Das beklagte Finanzamt setzte für die Übertragung des Hausgrundstücks Schenkungsteuer i.H.v. 832.713 EUR fest.
Die nach erfolglosem Einspruch erhobene Klage vor dem FG Hamburg (EFG 2023, Seite 564) hatte keinen Erfolg. Die Revision des Klägers blieb erfolglos.
Der BFH entschied:
Diese Zuwendung ist schenkungsteuerpflichtig.
Der Verzicht auf künftige, also noch nicht entstandene – nacheheliche Ansprüche – mögen sie noch so realistisch erscheinen – ist keine Gegenleistung im Sinne des § 7 Abs. 1 Nr. 1 ErbStG. Der begünstigte Ehegatte wird freigebig bereichert, die Schenkungsteuer greift.

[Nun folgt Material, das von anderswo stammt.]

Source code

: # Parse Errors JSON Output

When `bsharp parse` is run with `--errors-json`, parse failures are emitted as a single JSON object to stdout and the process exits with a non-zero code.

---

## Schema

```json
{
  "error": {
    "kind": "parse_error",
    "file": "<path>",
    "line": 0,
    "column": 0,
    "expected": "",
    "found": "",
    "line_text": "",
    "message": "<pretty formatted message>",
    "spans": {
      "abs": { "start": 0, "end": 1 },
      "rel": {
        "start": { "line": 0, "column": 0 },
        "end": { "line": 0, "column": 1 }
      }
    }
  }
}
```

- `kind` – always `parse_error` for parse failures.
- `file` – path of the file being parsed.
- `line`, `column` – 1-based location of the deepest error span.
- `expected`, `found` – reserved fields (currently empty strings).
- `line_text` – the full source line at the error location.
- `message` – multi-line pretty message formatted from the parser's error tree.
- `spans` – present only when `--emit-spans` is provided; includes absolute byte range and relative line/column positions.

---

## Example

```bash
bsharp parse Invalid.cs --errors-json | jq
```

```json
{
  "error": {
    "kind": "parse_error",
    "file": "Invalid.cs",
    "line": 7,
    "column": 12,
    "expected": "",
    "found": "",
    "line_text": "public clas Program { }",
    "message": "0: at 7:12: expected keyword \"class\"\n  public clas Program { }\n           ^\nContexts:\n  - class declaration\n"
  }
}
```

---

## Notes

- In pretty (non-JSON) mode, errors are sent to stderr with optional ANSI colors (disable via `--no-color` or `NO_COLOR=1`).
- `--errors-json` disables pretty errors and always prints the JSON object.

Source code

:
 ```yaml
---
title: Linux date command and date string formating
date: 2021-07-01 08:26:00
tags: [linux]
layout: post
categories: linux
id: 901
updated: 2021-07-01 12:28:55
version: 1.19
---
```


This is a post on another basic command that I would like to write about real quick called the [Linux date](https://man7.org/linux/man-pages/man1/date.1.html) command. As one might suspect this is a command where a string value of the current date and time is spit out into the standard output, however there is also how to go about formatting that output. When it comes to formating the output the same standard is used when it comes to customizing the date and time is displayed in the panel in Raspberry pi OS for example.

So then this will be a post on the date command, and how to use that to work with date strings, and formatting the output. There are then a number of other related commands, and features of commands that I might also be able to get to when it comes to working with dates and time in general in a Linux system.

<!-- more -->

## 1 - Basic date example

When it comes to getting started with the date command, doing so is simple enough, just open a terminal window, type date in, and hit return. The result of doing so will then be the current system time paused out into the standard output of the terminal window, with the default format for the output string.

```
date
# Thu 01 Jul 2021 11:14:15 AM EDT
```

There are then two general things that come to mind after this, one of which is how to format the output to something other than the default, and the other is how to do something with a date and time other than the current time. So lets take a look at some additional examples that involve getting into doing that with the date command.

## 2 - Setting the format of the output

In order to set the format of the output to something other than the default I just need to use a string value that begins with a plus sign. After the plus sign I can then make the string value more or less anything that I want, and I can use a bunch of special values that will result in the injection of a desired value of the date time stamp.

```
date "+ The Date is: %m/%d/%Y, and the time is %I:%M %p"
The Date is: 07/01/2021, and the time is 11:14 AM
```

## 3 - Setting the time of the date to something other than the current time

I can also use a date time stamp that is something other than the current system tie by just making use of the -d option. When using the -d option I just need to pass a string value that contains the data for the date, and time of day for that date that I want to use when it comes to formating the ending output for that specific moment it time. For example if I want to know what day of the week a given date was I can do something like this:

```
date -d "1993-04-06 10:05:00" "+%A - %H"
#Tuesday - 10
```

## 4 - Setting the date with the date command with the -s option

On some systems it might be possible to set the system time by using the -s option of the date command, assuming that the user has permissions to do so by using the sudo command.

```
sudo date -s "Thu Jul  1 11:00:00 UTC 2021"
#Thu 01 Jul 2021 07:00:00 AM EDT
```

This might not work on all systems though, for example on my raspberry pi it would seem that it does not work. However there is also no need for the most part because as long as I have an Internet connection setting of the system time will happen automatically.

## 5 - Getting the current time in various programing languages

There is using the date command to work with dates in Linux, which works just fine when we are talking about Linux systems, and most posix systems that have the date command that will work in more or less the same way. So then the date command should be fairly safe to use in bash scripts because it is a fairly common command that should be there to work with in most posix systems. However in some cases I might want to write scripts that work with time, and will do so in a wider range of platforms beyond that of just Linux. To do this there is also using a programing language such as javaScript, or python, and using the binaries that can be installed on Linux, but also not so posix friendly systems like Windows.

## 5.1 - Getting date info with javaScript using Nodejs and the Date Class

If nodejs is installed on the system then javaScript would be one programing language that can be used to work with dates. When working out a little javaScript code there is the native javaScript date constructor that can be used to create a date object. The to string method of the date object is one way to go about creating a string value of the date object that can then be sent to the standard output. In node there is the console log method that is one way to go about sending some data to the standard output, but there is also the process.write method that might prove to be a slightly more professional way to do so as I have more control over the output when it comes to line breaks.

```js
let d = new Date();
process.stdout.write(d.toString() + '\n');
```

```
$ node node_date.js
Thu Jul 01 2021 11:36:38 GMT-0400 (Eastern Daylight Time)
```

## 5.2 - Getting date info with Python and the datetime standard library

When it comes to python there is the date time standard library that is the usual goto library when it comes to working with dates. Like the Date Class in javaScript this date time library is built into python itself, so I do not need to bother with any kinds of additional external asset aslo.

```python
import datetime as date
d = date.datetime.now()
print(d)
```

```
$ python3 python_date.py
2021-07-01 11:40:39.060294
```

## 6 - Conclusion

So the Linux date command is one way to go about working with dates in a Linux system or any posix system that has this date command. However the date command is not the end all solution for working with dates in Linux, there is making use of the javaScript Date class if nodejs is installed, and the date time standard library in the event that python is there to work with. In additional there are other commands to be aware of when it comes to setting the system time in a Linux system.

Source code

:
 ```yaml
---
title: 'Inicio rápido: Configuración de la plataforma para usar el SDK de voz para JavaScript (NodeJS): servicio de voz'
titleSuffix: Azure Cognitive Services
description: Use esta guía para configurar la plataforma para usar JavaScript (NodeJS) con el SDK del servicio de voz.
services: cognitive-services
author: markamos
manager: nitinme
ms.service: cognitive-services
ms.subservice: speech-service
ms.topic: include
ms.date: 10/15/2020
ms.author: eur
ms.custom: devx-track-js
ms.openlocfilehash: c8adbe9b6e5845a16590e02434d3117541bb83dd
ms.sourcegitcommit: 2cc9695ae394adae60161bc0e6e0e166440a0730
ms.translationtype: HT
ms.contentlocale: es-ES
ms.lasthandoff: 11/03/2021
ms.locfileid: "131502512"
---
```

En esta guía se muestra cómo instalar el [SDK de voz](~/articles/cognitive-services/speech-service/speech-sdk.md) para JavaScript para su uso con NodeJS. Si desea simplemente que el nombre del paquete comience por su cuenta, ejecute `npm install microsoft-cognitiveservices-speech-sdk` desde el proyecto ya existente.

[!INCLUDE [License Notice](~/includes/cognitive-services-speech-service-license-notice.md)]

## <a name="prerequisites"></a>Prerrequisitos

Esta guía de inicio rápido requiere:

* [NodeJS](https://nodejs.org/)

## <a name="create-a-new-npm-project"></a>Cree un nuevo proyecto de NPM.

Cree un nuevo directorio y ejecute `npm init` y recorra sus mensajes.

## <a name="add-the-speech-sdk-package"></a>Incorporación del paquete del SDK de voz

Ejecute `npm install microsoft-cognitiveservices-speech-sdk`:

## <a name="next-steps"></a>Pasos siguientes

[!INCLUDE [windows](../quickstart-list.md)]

Der Gedanke, man könne durch den Ehevertrag eine „ausgewogene Gegenleistung“ schaffen und damit den Schenkungstatbestand neutralisieren, trägt nach Auffassung des BFH nicht. Es handle sich um einen schlicht schenkungsteuerrechtlich unbeachtlichen Subsumtionsirrtum.
2. Der rechtliche Kern
Der BFH schließt mit dieser Entscheidung an seine ältere Rechtsprechung an (vgl. BFHE 218, 409 = BStBl. II 2008, 256; BFHE 275, 248 = BStBl. II 2023, 146):
- Eine Zuwendung unter Ehegatten ist dann freigebig, wenn sie den anderen ohne rechtliche Verpflichtung und ohne angemessene Gegenleistung bereichert.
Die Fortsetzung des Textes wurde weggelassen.